Chief Global Economist J.P. Morgan, Bruce Kasman menyatakan bahwa risiko terbesar perekonomian global tahun 2026 bersumber dari penurunan konsumsi di negara maju, seperti Amerika Serikat (AS) dan China. Pada saat yang sama upah mengalami penurunan dibarengi dengan inflasi tinggi akibat Trade War 2.0 antara AS dengan China.
Perekonomian AS dan China berkontribusi hampir separuh dari perekonomian global, yaitu sekitar 45% dari Gross Domestic Product (GDP) harga konstan global tahun 2024. Perekonomian AS berkontribusi sekitar 26% dan China sekitar 19%.
Meskipun demikian, J. P. Morgan memproyeksikan bahwa probabilitas terjadinya resesi hanya sebesar 35% pada tahun 2026. Hal ini disebabkan oleh kebijakan stimulus fiskal untuk mendongkrak konsumsi, baik di negara maju maupun di Emerging Market Economies (EMEs).
Risko Utama Global
Risiko utama perekonomian global tahun 2026 juga bersumber dari kebijakan tarif AS yang membawa perekonomian global memasuki fase baru, yaitu fase proteksionisme baru (new protectionism) dan meningkatnya kecenderungan blok perdagangan antara AS dan Uni Eropa (UE) berhadapan dengan China dan Rusia.
Akibatnya, pertumbuhan perdagangan global diperkirakan akan mengalami penurunan yang sangat signifikan, yaitu dari 2,4% tahun 2025 menjadi hanya 0,5% tahun 2026 secara tahunan (year-on-year).

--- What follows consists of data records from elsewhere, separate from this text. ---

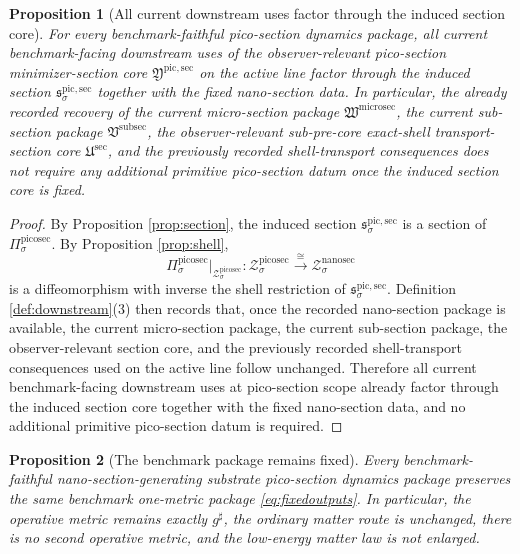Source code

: \documentclass[11pt]{article}
\newcommand{\CompletedMetric}{g^{\sharp}}
\newcommand{\SubSectionPackage}{\mathfrak V^{\mathrm{subsec}}}
\newcommand{\MicroSectionPackage}{\mathfrak W^{\mathrm{microsec}}}
\newcommand{\SubPreSectionCore}{\mathfrak U^{\mathrm{sec}}}
\newcommand{\NanoSectionShell}[1]{\mathcal Z_{#1}^{\mathrm{nanosec}}}
\newcommand{\PicoSectionProj}[1]{\Pi_{#1}^{\mathrm{picosec}}}
\newcommand{\PicoSectionShell}[1]{\mathcal Z_{#1}^{\mathrm{picosec}}}
\newcommand{\PicoMinSectionCore}{\mathfrak Y^{\mathrm{pic,sec}}}
\newcommand{\PicoMinSection}[1]{\mathfrak s_{#1}^{\mathrm{pic,sec}}}
\newtheorem{proposition}{Proposition}
\begin{document}
\begin{proposition}[All current downstream uses factor through the induced section core]
\label{prop:downstream}
For every benchmark-faithful pico-section dynamics package, all current benchmark-facing downstream uses of the observer-relevant pico-section minimizer-section core \(\PicoMinSectionCore\) on the active line factor through the induced section \(\PicoMinSection{\sigma}\) together with the fixed nano-section data. In particular, the already recorded recovery of the current micro-section package \(\MicroSectionPackage\), the current sub-section package \(\SubSectionPackage\), the observer-relevant sub-pre-core exact-shell transport-section core \(\SubPreSectionCore\), and the previously recorded shell-transport consequences does not require any additional primitive pico-section datum once the induced section core is fixed.
\end{proposition}

\begin{proof}
By Proposition \ref{prop:section}, the induced section \(\PicoMinSection{\sigma}\) is a section of \(\PicoSectionProj{\sigma}\). By Proposition \ref{prop:shell},
\[
\PicoSectionProj{\sigma}\big|_{\PicoSectionShell{\sigma}}
:
\PicoSectionShell{\sigma}\xrightarrow{\cong}\NanoSectionShell{\sigma}
\]
is a diffeomorphism with inverse the shell restriction of \(\PicoMinSection{\sigma}\). Definition \ref{def:downstream}(3) then records that, once the recorded nano-section package is available, the current micro-section package, the current sub-section package, the observer-relevant section core, and the previously recorded shell-transport consequences used on the active line follow unchanged. Therefore all current benchmark-facing downstream uses at pico-section scope already factor through the induced section core together with the fixed nano-section data, and no additional primitive pico-section datum is required.
\end{proof}

\begin{proposition}[The benchmark package remains fixed]
\label{prop:benchmark}
Every benchmark-faithful nano-section-generating substrate pico-section dynamics package preserves the same benchmark one-metric package \eqref{eq:fixedoutputs}. In particular, the operative metric remains exactly \(\CompletedMetric\), the ordinary matter route is unchanged, there is no second operative metric, and the low-energy matter law is not enlarged.
\end{proposition}
\end{document}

Risiko utama perekonomian global juga bersumber dari inflasi tinggi, terutama di negara-negara maju seperti AS. Hal ini tidak memberi ruang bagi The Fed, bank sentral AS dan bank sentral negara-negara maju lainnya melanjutkan tren penurunan suku bunga acuan (policy rate). Perekonomian global tahun 2026 masih akan berada dalam rezim suku bunga tinggi.
Hasil perhitungan yang dilakukan oleh The Fed (2025) dalam kasus perekonomian AS menunjukkan bahwa peningkatan 10% biaya perdagangan global yang disebabkan oleh kenaikan tarif terhadap intermediate goods (barang input) akan meningkatkan inflasi Consumer Price Index (CPI) sebesar 0,3%.
Sementara, pengenaan tarif 10% terhadap barang jadi (final goods) akan menaikkan CPI inflation sebesar 0,5%. Namun, jika tarif 10% dikenakan terhadap impor barang setengah jadi dan barang jadi secara bersamaan maka CPI inflation akan naik sebesar 0,8%.
Selain itu, perekonomian global juga menghadapi risiko fiskal akibat peningkatan utang pemerintah. Hal ini, sejalan dengan Ray Dalio dalam buku "How Countries Go Broke, The Big Cycle" menyatakan bahwa terdapat kecenderungan utang global akan terus meningkat yang mendongkrak risiko fiskal.
Investor global, Ray Dalio memperkenalkan konsep "the big debt cycle", yaitu pada saat utang naik, pengeluaran naik dan harga asset menjadi tinggi. Pada saat yang sama para investor memperoleh benefit tercermin pada kenaikan pendapatan.